The newly released study, spearheaded by Dr Ng Kok Hoe of the Lee Kuan Yew School of Public Policy (LKYSPP) specifically focuses on working-age households in 2021 and presents the latest MIS budgets, adjusted for inflation from 2020 to 2022.

The report detailed that:

  • The “reasonable starting point” for a living wage in Singapore was S$2,906 a month.
  • A single parent with a child aged two to six required S$3,218 per month.
  • Partnered parents with two children, one aged between seven and 12 and the other between 13 and 18, required S$6,426 a month.
  • A single elderly individual required S$1,421 a month.
  • Budgets for both single and partnered parent households averaged around S$1,600 per member. Given recent price inflation, these figures have risen by up to 5% in the current report.
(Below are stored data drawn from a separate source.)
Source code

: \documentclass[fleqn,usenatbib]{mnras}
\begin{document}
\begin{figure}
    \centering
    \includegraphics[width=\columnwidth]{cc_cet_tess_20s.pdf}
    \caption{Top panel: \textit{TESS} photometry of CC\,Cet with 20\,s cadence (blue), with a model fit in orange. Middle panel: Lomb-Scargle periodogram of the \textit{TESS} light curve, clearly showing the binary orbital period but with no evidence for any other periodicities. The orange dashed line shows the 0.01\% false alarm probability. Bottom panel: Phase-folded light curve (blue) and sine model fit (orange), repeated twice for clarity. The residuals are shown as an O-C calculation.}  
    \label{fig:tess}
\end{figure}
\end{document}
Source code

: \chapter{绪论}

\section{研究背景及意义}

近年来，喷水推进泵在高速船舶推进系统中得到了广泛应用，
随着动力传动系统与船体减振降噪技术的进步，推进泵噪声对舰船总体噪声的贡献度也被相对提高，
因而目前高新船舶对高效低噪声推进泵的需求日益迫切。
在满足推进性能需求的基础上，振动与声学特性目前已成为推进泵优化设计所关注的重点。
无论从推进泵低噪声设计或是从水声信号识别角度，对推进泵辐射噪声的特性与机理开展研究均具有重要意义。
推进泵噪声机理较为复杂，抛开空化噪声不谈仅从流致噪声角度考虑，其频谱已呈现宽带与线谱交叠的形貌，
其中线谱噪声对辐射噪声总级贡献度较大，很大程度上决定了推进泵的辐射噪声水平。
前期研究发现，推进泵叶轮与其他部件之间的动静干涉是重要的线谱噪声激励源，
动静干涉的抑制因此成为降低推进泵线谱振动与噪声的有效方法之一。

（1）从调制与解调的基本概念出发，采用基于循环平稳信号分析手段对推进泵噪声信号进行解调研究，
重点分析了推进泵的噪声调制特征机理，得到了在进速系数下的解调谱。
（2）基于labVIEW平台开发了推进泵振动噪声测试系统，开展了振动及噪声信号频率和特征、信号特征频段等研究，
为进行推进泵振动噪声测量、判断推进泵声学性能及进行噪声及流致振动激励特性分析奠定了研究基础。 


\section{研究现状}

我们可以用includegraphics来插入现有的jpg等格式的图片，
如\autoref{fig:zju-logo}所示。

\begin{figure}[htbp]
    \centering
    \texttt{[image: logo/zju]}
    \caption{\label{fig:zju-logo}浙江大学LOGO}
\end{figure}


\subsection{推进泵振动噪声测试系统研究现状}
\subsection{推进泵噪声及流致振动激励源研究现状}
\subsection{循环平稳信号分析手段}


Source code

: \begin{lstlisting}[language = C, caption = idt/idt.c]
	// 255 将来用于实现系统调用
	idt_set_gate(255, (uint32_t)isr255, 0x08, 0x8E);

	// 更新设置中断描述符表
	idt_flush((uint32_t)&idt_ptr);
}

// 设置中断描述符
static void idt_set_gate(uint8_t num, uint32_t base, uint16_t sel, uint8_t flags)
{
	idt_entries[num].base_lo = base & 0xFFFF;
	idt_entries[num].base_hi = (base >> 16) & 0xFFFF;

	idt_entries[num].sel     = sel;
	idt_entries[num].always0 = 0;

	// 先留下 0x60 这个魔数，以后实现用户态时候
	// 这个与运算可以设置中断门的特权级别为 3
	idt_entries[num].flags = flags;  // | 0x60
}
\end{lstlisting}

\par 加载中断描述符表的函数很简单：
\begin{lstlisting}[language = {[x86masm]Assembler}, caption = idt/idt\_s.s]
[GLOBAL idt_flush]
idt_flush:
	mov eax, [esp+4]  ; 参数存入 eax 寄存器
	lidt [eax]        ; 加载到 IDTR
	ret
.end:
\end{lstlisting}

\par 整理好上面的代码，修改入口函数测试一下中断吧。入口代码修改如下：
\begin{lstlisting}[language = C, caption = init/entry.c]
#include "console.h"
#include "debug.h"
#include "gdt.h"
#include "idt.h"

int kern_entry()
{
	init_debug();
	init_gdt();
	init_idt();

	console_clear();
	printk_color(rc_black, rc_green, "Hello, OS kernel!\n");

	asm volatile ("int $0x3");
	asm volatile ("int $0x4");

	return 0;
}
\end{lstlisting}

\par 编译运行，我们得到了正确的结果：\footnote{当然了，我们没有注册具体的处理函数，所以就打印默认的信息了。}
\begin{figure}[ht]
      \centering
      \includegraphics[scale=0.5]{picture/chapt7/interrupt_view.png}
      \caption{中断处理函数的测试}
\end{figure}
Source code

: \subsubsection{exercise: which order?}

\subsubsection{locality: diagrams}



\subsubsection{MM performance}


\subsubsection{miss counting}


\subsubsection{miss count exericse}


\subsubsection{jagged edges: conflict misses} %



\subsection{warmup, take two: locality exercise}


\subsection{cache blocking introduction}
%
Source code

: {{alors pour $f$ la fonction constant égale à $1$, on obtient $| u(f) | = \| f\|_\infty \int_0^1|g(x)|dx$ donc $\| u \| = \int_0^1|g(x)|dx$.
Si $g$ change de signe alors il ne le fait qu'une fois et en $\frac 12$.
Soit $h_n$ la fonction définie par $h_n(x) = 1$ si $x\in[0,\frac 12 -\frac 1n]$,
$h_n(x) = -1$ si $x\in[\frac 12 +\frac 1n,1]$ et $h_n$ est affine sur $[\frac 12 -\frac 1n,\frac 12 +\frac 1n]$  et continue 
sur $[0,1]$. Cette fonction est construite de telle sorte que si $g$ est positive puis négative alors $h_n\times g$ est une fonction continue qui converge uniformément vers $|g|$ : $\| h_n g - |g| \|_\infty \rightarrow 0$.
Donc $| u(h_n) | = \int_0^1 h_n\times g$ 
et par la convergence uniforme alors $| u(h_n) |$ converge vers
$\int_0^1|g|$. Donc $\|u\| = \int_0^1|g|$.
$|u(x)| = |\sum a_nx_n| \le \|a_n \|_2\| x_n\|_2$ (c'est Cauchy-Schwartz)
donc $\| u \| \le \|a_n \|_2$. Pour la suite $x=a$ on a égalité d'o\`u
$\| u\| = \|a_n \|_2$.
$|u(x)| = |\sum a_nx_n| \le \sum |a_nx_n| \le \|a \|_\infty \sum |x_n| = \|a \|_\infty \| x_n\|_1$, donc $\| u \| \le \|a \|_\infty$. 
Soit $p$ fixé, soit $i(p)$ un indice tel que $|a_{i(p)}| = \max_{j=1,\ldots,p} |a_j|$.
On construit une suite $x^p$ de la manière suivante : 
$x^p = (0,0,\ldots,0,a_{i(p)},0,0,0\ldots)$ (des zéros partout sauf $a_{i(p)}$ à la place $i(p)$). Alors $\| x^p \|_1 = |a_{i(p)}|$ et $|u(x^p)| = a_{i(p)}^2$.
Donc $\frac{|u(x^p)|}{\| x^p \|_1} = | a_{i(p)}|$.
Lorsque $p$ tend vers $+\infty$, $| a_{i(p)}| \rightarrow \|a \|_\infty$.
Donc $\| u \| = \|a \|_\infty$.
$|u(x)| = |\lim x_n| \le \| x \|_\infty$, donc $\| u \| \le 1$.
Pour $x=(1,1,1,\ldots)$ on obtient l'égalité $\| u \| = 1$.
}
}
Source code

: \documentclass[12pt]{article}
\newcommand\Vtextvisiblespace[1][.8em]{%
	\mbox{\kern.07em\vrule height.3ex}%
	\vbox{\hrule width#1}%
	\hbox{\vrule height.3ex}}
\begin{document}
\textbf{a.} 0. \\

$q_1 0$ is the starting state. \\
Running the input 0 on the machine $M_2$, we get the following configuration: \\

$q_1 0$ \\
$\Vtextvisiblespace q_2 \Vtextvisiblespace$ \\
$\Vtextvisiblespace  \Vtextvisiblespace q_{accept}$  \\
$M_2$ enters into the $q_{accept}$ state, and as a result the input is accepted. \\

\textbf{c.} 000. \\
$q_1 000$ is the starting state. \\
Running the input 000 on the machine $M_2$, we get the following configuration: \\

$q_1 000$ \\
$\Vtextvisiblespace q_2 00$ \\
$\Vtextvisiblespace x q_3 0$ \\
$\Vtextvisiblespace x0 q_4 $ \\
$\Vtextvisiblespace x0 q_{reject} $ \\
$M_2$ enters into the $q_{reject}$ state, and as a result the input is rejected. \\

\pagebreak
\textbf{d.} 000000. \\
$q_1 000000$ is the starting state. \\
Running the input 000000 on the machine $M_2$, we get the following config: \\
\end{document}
Singapore Govt challenges MIS 2023 report’s representation of basic needs

Regrettably, on Thursday (14 Sept), the Finance Ministry (MOF), Manpower Ministry (MOM), and Ministry of Social and Family Development (MSF) jointly issued a statement dismissing the idea suggested by the report, claiming that minimum household income requirements amid inflation “might not accurately reflect basic needs”.

Instead, they claimed that findings should be seen as “what individuals would like to have.”, and further defended their stances for the Progressive Wage Model (PWM) and other measures to uplift lower-wage workers.

The government argued that “a universal wage floor is not necessarily the best way” to ensure decent wages for lower-wage workers.

The government’s statement also questions the methodology of the Minimum Income Standards (MIS) report, highlighting limitations such as its reliance on respondent profiles and group dynamics.

“The MIS approach used is highly dependent on respondent profiles and on group dynamics. As the focus groups included higher-income participants, the conclusions may not be an accurate reflection of basic needs.”

The joint statement claimed that the MIS approach included discretionary expenditure items such as jewellery, perfumes, and overseas holidays.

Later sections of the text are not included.